━━━━━ DATA SUPPLIED

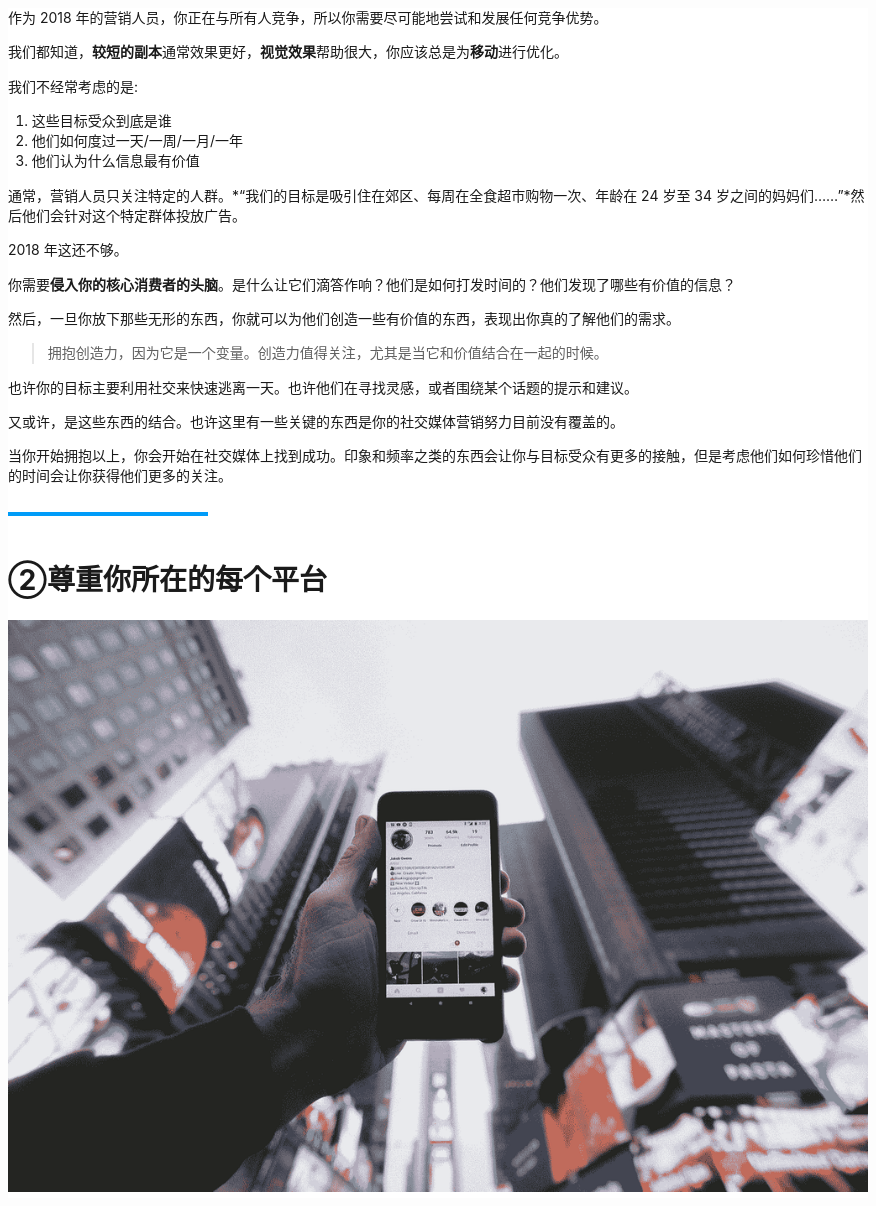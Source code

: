 作为 2018 年的营销人员，你正在与所有人竞争，所以你需要尽可能地尝试和发展任何竞争优势。

我们都知道，**较短的副本**通常效果更好，**视觉效果**帮助很大，你应该总是为**移动**进行优化。

我们不经常考虑的是:

1.  这些目标受众到底是谁
2.  他们如何度过一天/一周/一月/一年
3.  他们认为什么信息最有价值

通常，营销人员只关注特定的人群。*“我们的目标是吸引住在郊区、每周在全食超市购物一次、年龄在 24 岁至 34 岁之间的妈妈们……”*然后他们会针对这个特定群体投放广告。

2018 年这还不够。

你需要**侵入你的核心消费者的头脑**。是什么让它们滴答作响？他们是如何打发时间的？他们发现了哪些有价值的信息？

然后，一旦你放下那些无形的东西，你就可以为他们创造一些有价值的东西，表现出你真的了解他们的需求。

> 拥抱创造力，因为它是一个变量。创造力值得关注，尤其是当它和价值结合在一起的时候。

也许你的目标主要利用社交来快速逃离一天。也许他们在寻找灵感，或者围绕某个话题的提示和建议。

又或许，是这些东西的结合。也许这里有一些关键的东西是你的社交媒体营销努力目前没有覆盖的。

当你开始拥抱以上，你会开始在社交媒体上找到成功。印象和频率之类的东西会让你与目标受众有更多的接触，但是考虑他们如何珍惜他们的时间会让你获得他们更多的关注。

![](img/2e10d949b1677eca32305def0ff244ba.png)

# ②尊重你所在的每个平台

![](img/f3ac23f644de01d0b165bfd3cc21be80.png)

━━━━━━━━━━

**WHAT THIS TASK INVOLVES**
Starting with the line that contains "然后，一旦你放下那些无形的东", return every line through the last one of the records, exactly as written.

**YOUR RESPONSE**
然后，一旦你放下那些无形的东西，你就可以为他们创造一些有价值的东西，表现出你真的了解他们的需求。

> 拥抱创造力，因为它是一个变量。创造力值得关注，尤其是当它和价值结合在一起的时候。

也许你的目标主要利用社交来快速逃离一天。也许他们在寻找灵感，或者围绕某个话题的提示和建议。

又或许，是这些东西的结合。也许这里有一些关键的东西是你的社交媒体营销努力目前没有覆盖的。

当你开始拥抱以上，你会开始在社交媒体上找到成功。印象和频率之类的东西会让你与目标受众有更多的接触，但是考虑他们如何珍惜他们的时间会让你获得他们更多的关注。

![](img/2e10d949b1677eca32305def0ff244ba.png)

# ②尊重你所在的每个平台

![](img/f3ac23f644de01d0b165bfd3cc21be80.png)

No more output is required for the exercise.